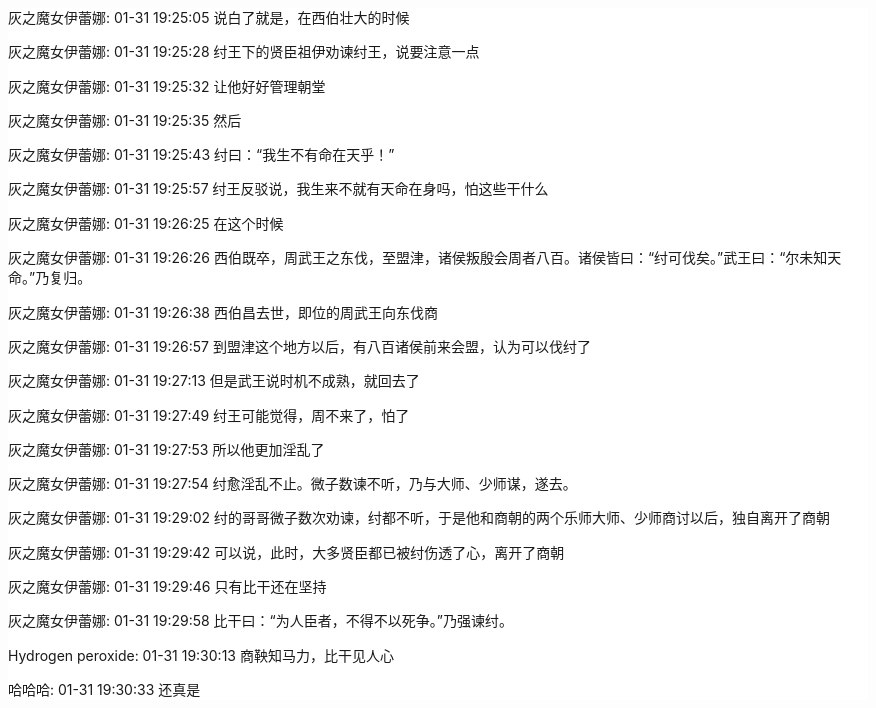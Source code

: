 灰之魔女伊蕾娜: 01-31 19:25:05
说白了就是，在西伯壮大的时候

灰之魔女伊蕾娜: 01-31 19:25:28
纣王下的贤臣祖伊劝谏纣王，说要注意一点

灰之魔女伊蕾娜: 01-31 19:25:32
让他好好管理朝堂

灰之魔女伊蕾娜: 01-31 19:25:35
然后

灰之魔女伊蕾娜: 01-31 19:25:43
纣曰：“我生不有命在天乎！”

灰之魔女伊蕾娜: 01-31 19:25:57
纣王反驳说，我生来不就有天命在身吗，怕这些干什么

灰之魔女伊蕾娜: 01-31 19:26:25
在这个时候

灰之魔女伊蕾娜: 01-31 19:26:26
西伯既卒，周武王之东伐，至盟津，诸侯叛殷会周者八百。诸侯皆曰：“纣可伐矣。”武王曰：“尔未知天命。”乃复归。

灰之魔女伊蕾娜: 01-31 19:26:38
西伯昌去世，即位的周武王向东伐商

灰之魔女伊蕾娜: 01-31 19:26:57
到盟津这个地方以后，有八百诸侯前来会盟，认为可以伐纣了

灰之魔女伊蕾娜: 01-31 19:27:13
但是武王说时机不成熟，就回去了

灰之魔女伊蕾娜: 01-31 19:27:49
纣王可能觉得，周不来了，怕了

灰之魔女伊蕾娜: 01-31 19:27:53
所以他更加淫乱了

灰之魔女伊蕾娜: 01-31 19:27:54
纣愈淫乱不止。微子数谏不听，乃与大师、少师谋，遂去。

灰之魔女伊蕾娜: 01-31 19:29:02
纣的哥哥微子数次劝谏，纣都不听，于是他和商朝的两个乐师大师、少师商讨以后，独自离开了商朝

灰之魔女伊蕾娜: 01-31 19:29:42
可以说，此时，大多贤臣都已被纣伤透了心，离开了商朝

灰之魔女伊蕾娜: 01-31 19:29:46
只有比干还在坚持

灰之魔女伊蕾娜: 01-31 19:29:58
比干曰：“为人臣者，不得不以死争。”乃强谏纣。

Hydrogen peroxide: 01-31 19:30:13
商鞅知马力，比干见人心

哈哈哈: 01-31 19:30:33
还真是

▶ [WHAT YOU ARE ASKED TO DO]:
The expected answer is the complete set of entries, copied verbatim, with no pictures.

▶ [OUTPUT BELOW]:
Source code

: 灰之魔女伊蕾娜: 01-31 19:25:05
说白了就是，在西伯壮大的时候

灰之魔女伊蕾娜: 01-31 19:25:28
纣王下的贤臣祖伊劝谏纣王，说要注意一点

灰之魔女伊蕾娜: 01-31 19:25:32
让他好好管理朝堂

灰之魔女伊蕾娜: 01-31 19:25:35
然后

灰之魔女伊蕾娜: 01-31 19:25:43
纣曰：“我生不有命在天乎！”

灰之魔女伊蕾娜: 01-31 19:25:57
纣王反驳说，我生来不就有天命在身吗，怕这些干什么

灰之魔女伊蕾娜: 01-31 19:26:25
在这个时候

灰之魔女伊蕾娜: 01-31 19:26:26
西伯既卒，周武王之东伐，至盟津，诸侯叛殷会周者八百。诸侯皆曰：“纣可伐矣。”武王曰：“尔未知天命。”乃复归。

灰之魔女伊蕾娜: 01-31 19:26:38
西伯昌去世，即位的周武王向东伐商

灰之魔女伊蕾娜: 01-31 19:26:57
到盟津这个地方以后，有八百诸侯前来会盟，认为可以伐纣了

灰之魔女伊蕾娜: 01-31 19:27:13
但是武王说时机不成熟，就回去了

灰之魔女伊蕾娜: 01-31 19:27:49
纣王可能觉得，周不来了，怕了

灰之魔女伊蕾娜: 01-31 19:27:53
所以他更加淫乱了

灰之魔女伊蕾娜: 01-31 19:27:54
纣愈淫乱不止。微子数谏不听，乃与大师、少师谋，遂去。

灰之魔女伊蕾娜: 01-31 19:29:02
纣的哥哥微子数次劝谏，纣都不听，于是他和商朝的两个乐师大师、少师商讨以后，独自离开了商朝

灰之魔女伊蕾娜: 01-31 19:29:42
可以说，此时，大多贤臣都已被纣伤透了心，离开了商朝

灰之魔女伊蕾娜: 01-31 19:29:46
只有比干还在坚持

灰之魔女伊蕾娜: 01-31 19:29:58
比干曰：“为人臣者，不得不以死争。”乃强谏纣。

Hydrogen peroxide: 01-31 19:30:13
商鞅知马力，比干见人心

哈哈哈: 01-31 19:30:33
还真是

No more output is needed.